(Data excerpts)
↓↓↓

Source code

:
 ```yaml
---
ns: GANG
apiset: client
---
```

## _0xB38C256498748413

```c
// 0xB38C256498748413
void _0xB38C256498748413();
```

↑↑↑

== WHAT IS BEING ASKED ==
Copy every line above once more, precisely as it reads.

== TASK RESPONSE ==
Source code

:
 ```yaml
---
ns: GANG
apiset: client
---
```

## _0xB38C256498748413

```c
// 0xB38C256498748413
void _0xB38C256498748413();
```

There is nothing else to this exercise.